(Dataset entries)
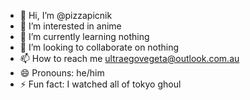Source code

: - 👋 Hi, I’m @pizzapicnik
- 👀 I’m interested in anime
- 🌱 I’m currently learning nothing
- 💞️ I’m looking to collaborate on nothing
- 📫 How to reach me ultraegovegeta@outlook.com.au
- 😄 Pronouns: he/him
- ⚡ Fun fact: I watched all of tokyo ghoul

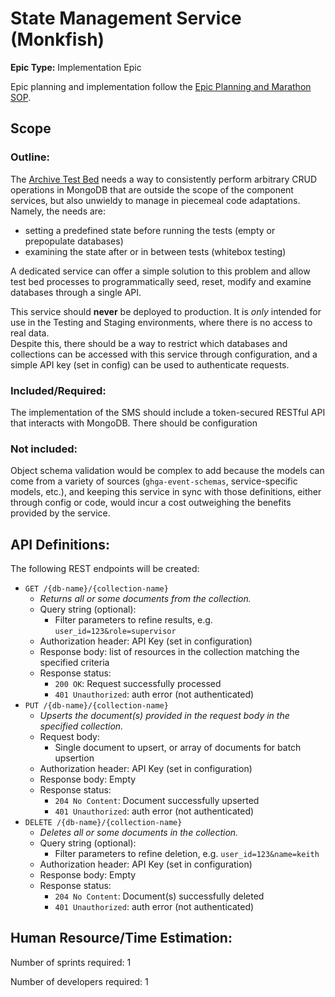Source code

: # State Management Service (Monkfish)
**Epic Type:** Implementation Epic

Epic planning and implementation follow the
[Epic Planning and Marathon SOP](https://docs.ghga-dev.de/main/sops/sop001_epic_planning.html).

## Scope
### Outline:
The [Archive Test Bed](https://github.com/ghga-de/archive-test-bed) needs a way to
consistently perform arbitrary CRUD operations
in MongoDB that are outside the scope of the component services, but also unwieldy
to manage in piecemeal code adaptations. Namely, the needs are:
- setting a predefined state before running the tests (empty or prepopulate databases)
- examining the state after or in between tests (whitebox testing)

A dedicated service can offer a simple solution to this problem and allow test bed 
processes to programmatically seed, reset, modify and examine databases through a single API.

This service should **never** be deployed to production. It is *only* intended for use
in the Testing and Staging environments, where there is no access to real data.  
Despite this, there should be a way to restrict which databases and collections can be
accessed with this service through configuration, and a simple API key (set in config)
can be used to authenticate requests.

### Included/Required:
The implementation of the SMS should include a token-secured RESTful API that interacts
with MongoDB. There should be configuration 


### Not included:
Object schema validation would be complex to add because the models can come from a
variety of sources (`ghga-event-schemas`, service-specific models, etc.), and keeping
this service in sync with those definitions, either through config or code, would
incur a cost outweighing the benefits provided by the service.


## API Definitions:

The following REST endpoints will be created:

- `GET /{db-name}/{collection-name}`
  - *Returns all or some documents from the collection.*
  - Query string (optional):
    - Filter parameters to refine results, e.g. `user_id=123&role=supervisor` 
  - Authorization header: API Key (set in configuration)
  - Response body: list of resources in the collection matching the specified criteria
  - Response status: 
    - `200 OK`: Request successfully processed
    - `401 Unauthorized`: auth error (not authenticated)
- `PUT /{db-name}/{collection-name}`
  - *Upserts the document(s) provided in the request body in the specified collection.*
  - Request body:
    - Single document to upsert, or array of documents for batch upsertion
  - Authorization header: API Key (set in configuration)
  - Response body: Empty
  - Response status:
    - `204 No Content`: Document successfully upserted
    - `401 Unauthorized`: auth error (not authenticated)
- `DELETE /{db-name}/{collection-name}`
  - *Deletes all or some documents in the collection.*
  - Query string (optional):
    - Filter parameters to refine deletion, e.g. `user_id=123&name=keith`
  - Authorization header: API Key (set in configuration)
  - Response body: Empty
  - Response status: 
    - `204 No Content`: Document(s) successfully deleted
    - `401 Unauthorized`: auth error (not authenticated)


## Human Resource/Time Estimation:

Number of sprints required: 1

Number of developers required: 1

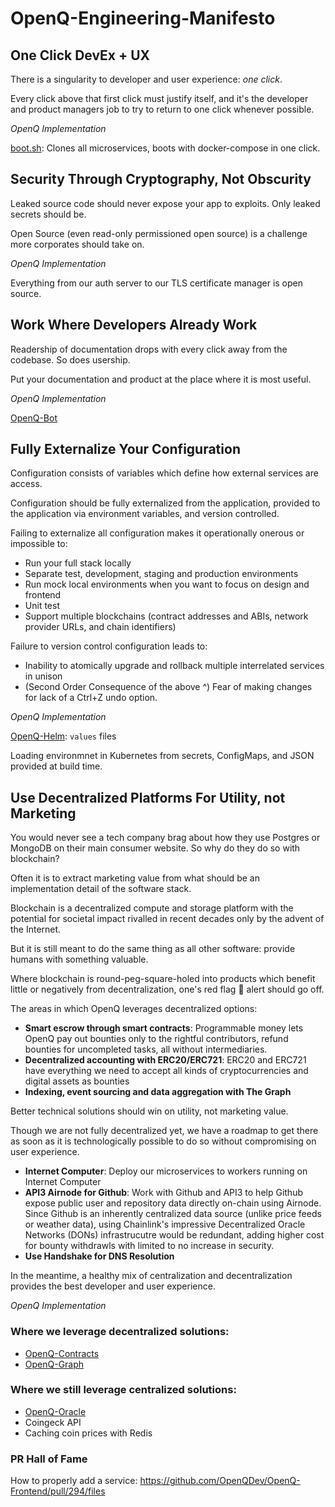 # OpenQ-Engineering-Manifesto

## One Click DevEx + UX
There is a singularity to developer and user experience: <i>one click</i>. 

Every click above that first click must justify itself, and it's the developer and product managers job to try to return to one click whenever possible.

<i>OpenQ Implementation</i>

[boot.sh](https://github.com/OpenQDev/OpenQ-Fullstack/blob/main/boot.sh): Clones all microservices, boots with docker-compose in one click.

## Security Through Cryptography, Not Obscurity

Leaked source code should never expose your app to exploits. Only leaked secrets should be.

Open Source (even read-only permissioned open source) is a challenge more corporates should take on.

<i>OpenQ Implementation</i>

Everything from our auth server to our TLS certificate manager is open source.

## Work Where Developers Already Work

Readership of documentation drops with every click away from the codebase. So does usership.

Put your documentation and product at the place where it is most useful.

<i>OpenQ Implementation</i>

[OpenQ-Bot](https://github.com/OpenQDev/OpenQ-Bot)

## Fully Externalize Your Configuration
Configuration consists of variables which define how external services are access.

Configuration should be fully externalized from the application, provided to the application via environment variables, and version controlled.

Failing to externalize all configuration makes it operationally onerous or impossible to:
- Run your full stack locally
- Separate test, development, staging and production environments
- Run mock local environments when you want to focus on design and frontend
- Unit test
- Support multiple blockchains (contract addresses and ABIs, network provider URLs, and chain identifiers)

Failure to version control configuration leads to:
- Inability to atomically upgrade and rollback multiple interrelated services in unison
- (Second Order Consequence of the above ^) Fear of making changes for lack of a Ctrl+Z undo option.

<i>OpenQ Implementation</i>

[OpenQ-Helm](https://github.com/OpenQDev/OpenQ-Helm): `values` files

Loading environmnet in Kubernetes from secrets, ConfigMaps, and JSON provided at build time.

## Use Decentralized Platforms For Utility, not Marketing

You would never see a tech company brag about how they use Postgres or MongoDB on their main consumer website. So why do they do so with blockchain?

Often it is to extract marketing value from what should be an implementation detail of the software stack.

Blockchain is a decentralized compute and storage platform with the potential for societal impact rivalled in recent decades only by the advent of the Internet.

But it is still meant to do the same thing as all other software: provide humans with something valuable.

Where blockchain is round-peg-square-holed into products which benefit little or negatively from decentralization, one's red flag 🚩 alert should go off.

The areas in which OpenQ leverages decentralized options:
- **Smart escrow through smart contracts**: Programmable money lets OpenQ pay out bounties only to the rightful contributors, refund bounties for uncompleted tasks, all without intermediaries.
- **Decentralized accounting with ERC20/ERC721**: ERC20 and ERC721 have everything we need to accept all kinds of cryptocurrencies and digital assets as bounties
- **Indexing, event sourcing and data aggregation with The Graph**

Better technical solutions should win on utility, not marketing value.

Though we are not fully decentralized yet, we have a roadmap to get there as soon as it is technologically possible to do so without compromising on user experience. 

- **Internet Computer**: Deploy our microservices to workers running on Internet Computer
- **API3 Airnode for Github**: Work with Github and API3 to help Github expose public user and repository data directly on-chain using Airnode. Since Github is an inherently centralized data source (unlike price feeds or weather data), using Chainlink's impressive Decentralized Oracle Networks (DONs) infrastrucutre would be redundant, adding higher cost for bounty withdrawls with limited to no increase in security.
- **Use Handshake for DNS Resolution**

In the meantime, a healthy mix of centralization and decentralization provides the best developer and user experience.

<i>OpenQ Implementation</i>

### Where we leverage decentralized solutions:

- [OpenQ-Contracts](https://github.com/OpenQDev/OpenQ-Contracts)
- [OpenQ-Graph](https://github.com/OpenQDev/OpenQ-Graph)

### Where we still leverage centralized solutions:

- [OpenQ-Oracle](https://github.com/OpenQDev/OpenQ-Oracle)
- Coingeck API
- Caching coin prices with Redis

### PR Hall of Fame
How to properly add a service: https://github.com/OpenQDev/OpenQ-Frontend/pull/294/files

▸ **Problem details**
Say how many lines of the data include the string "cost". Nothing other than the number should be given.

▸ **Task output**
2